No me gustan las personas arrogantes, tajantes, prepotentes, que lo saben todo mejor que nadie, que siempre tienen que tener razón y que tienen que tener la última palabra.
En las relaciones humanas es lógico y normal que surjan discrepancias. Cada uno tiene sus opiniones, gustos y preferencias y es prácticamente imposible estar de acuerdo en todo. Habrá momentos de desencuentro. Con la fricción es como si se hiciera un pequeño fuego. Si le tiras alcohol provocas un gran incendio y si le tiras agua, lo apagas. El agua son las palabras amables y el alcohol son las palabras o gestos ofensivos.

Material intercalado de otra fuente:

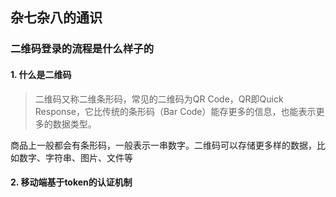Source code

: ## 杂七杂八的通识

### 二维码登录的流程是什么样子的

#### 1. 什么是二维码

> 二维码又称二维条形码，常见的二维码为QR Code，QR即Quick Response，它比传统的条形码（Bar Code）能存更多的信息，也能表示更多的数据类型。

商品上一般都会有条形码，一般表示一串数字。二维码可以存储更多样的数据，比如数字、字符串、图片、文件等

#### 2. 移动端基于token的认证机制


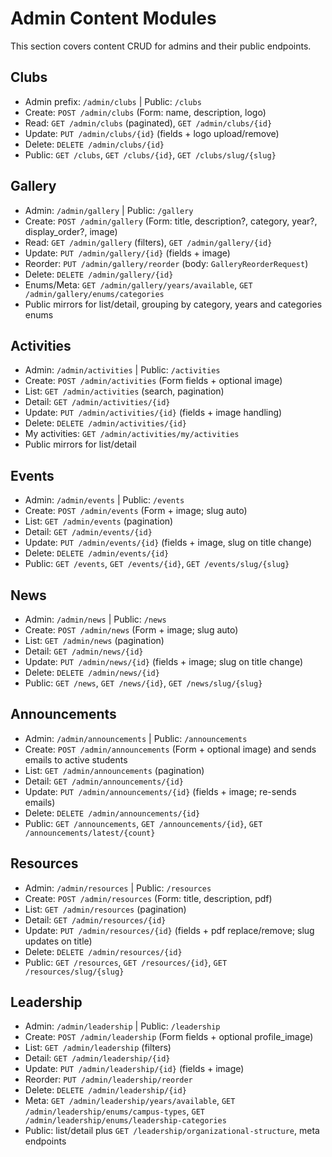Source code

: # Admin Content Modules

This section covers content CRUD for admins and their public endpoints.

## Clubs
- Admin prefix: `/admin/clubs` | Public: `/clubs`
- Create: `POST /admin/clubs` (Form: name, description, logo)
- Read: `GET /admin/clubs` (paginated), `GET /admin/clubs/{id}`
- Update: `PUT /admin/clubs/{id}` (fields + logo upload/remove)
- Delete: `DELETE /admin/clubs/{id}`
- Public: `GET /clubs`, `GET /clubs/{id}`, `GET /clubs/slug/{slug}`

## Gallery
- Admin: `/admin/gallery` | Public: `/gallery`
- Create: `POST /admin/gallery` (Form: title, description?, category, year?, display_order?, image)
- Read: `GET /admin/gallery` (filters), `GET /admin/gallery/{id}`
- Update: `PUT /admin/gallery/{id}` (fields + image)
- Reorder: `PUT /admin/gallery/reorder` (body: `GalleryReorderRequest`)
- Delete: `DELETE /admin/gallery/{id}`
- Enums/Meta: `GET /admin/gallery/years/available`, `GET /admin/gallery/enums/categories`
- Public mirrors for list/detail, grouping by category, years and categories enums

## Activities
- Admin: `/admin/activities` | Public: `/activities`
- Create: `POST /admin/activities` (Form fields + optional image)
- List: `GET /admin/activities` (search, pagination)
- Detail: `GET /admin/activities/{id}`
- Update: `PUT /admin/activities/{id}` (fields + image handling)
- Delete: `DELETE /admin/activities/{id}`
- My activities: `GET /admin/activities/my/activities`
- Public mirrors for list/detail

## Events
- Admin: `/admin/events` | Public: `/events`
- Create: `POST /admin/events` (Form + image; slug auto)
- List: `GET /admin/events` (pagination)
- Detail: `GET /admin/events/{id}`
- Update: `PUT /admin/events/{id}` (fields + image, slug on title change)
- Delete: `DELETE /admin/events/{id}`
- Public: `GET /events`, `GET /events/{id}`, `GET /events/slug/{slug}`

## News
- Admin: `/admin/news` | Public: `/news`
- Create: `POST /admin/news` (Form + image; slug auto)
- List: `GET /admin/news` (pagination)
- Detail: `GET /admin/news/{id}`
- Update: `PUT /admin/news/{id}` (fields + image; slug on title change)
- Delete: `DELETE /admin/news/{id}`
- Public: `GET /news`, `GET /news/{id}`, `GET /news/slug/{slug}`

## Announcements
- Admin: `/admin/announcements` | Public: `/announcements`
- Create: `POST /admin/announcements` (Form + optional image) and sends emails to active students
- List: `GET /admin/announcements` (pagination)
- Detail: `GET /admin/announcements/{id}`
- Update: `PUT /admin/announcements/{id}` (fields + image; re-sends emails)
- Delete: `DELETE /admin/announcements/{id}`
- Public: `GET /announcements`, `GET /announcements/{id}`, `GET /announcements/latest/{count}`

## Resources
- Admin: `/admin/resources` | Public: `/resources`
- Create: `POST /admin/resources` (Form: title, description, pdf)
- List: `GET /admin/resources` (pagination)
- Detail: `GET /admin/resources/{id}`
- Update: `PUT /admin/resources/{id}` (fields + pdf replace/remove; slug updates on title)
- Delete: `DELETE /admin/resources/{id}`
- Public: `GET /resources`, `GET /resources/{id}`, `GET /resources/slug/{slug}`

## Leadership
- Admin: `/admin/leadership` | Public: `/leadership`
- Create: `POST /admin/leadership` (Form fields + optional profile_image)
- List: `GET /admin/leadership` (filters)
- Detail: `GET /admin/leadership/{id}`
- Update: `PUT /admin/leadership/{id}` (fields + image)
- Reorder: `PUT /admin/leadership/reorder`
- Delete: `DELETE /admin/leadership/{id}`
- Meta: `GET /admin/leadership/years/available`, `GET /admin/leadership/enums/campus-types`, `GET /admin/leadership/enums/leadership-categories`
- Public: list/detail plus `GET /leadership/organizational-structure`, meta endpoints
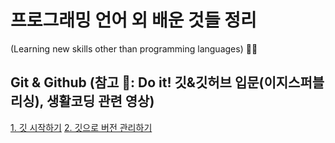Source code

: # 프로그래밍 언어 외 배운 것들 정리
(Learning new skills other than programming languages) 🌼🦋

## Git & Github (참고 📕:  Do it! 깃&깃허브 입문(이지스퍼블리싱), 생활코딩 관련 영상)
[1. 깃 시작하기](https://github.com/Yejin-Carol/DailyPractice/blob/main/Etc./git.md)
[2. 깃으로 버전 관리하기](https://github.com/Yejin-Carol/DailyPractice/blob/main/Etc./git1.md)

A veces los incendios lo provocan la descalificación y el insulto directo, pero hay palabras, mucho más dolorosas, que provocan un gran incendio sin pronunciar ningún insulto. Son palabras que dices, pero no pronuncias. Me refiero a la ironía y al sarcasmo. Hay auténticos especialistas.
Los seres humanos somos animales emocionales y racionales. Muchas veces, cuando alguien nos provoca y agrede, nuestro cerebro emocional decide actuar sin que la información llegue al cerebro racional y somos capaces de hacer o decir cosas de las que luego nos arrepentimos.
Cuando hablamos, nada de lo que decimos es neutro, todo es interpretado por la otra persona. Y “el otro” interpreta el contenido y las formas, es decir, el qué y el cómo.
Es imposible que siempre estemos de acuerdo en los “qué”. Pero si cuidamos las formas, si cuidamos el “cómo”, siempre estaremos lanzando agua. Si perdemos las formas, no importa si tenemos razón o no, la persona con la que hablamos se sentirá atacada y su actitud será negativa.
Podemos cuidar siempre nuestras formas y hablar sin imponer nuestras ideas. Siempre.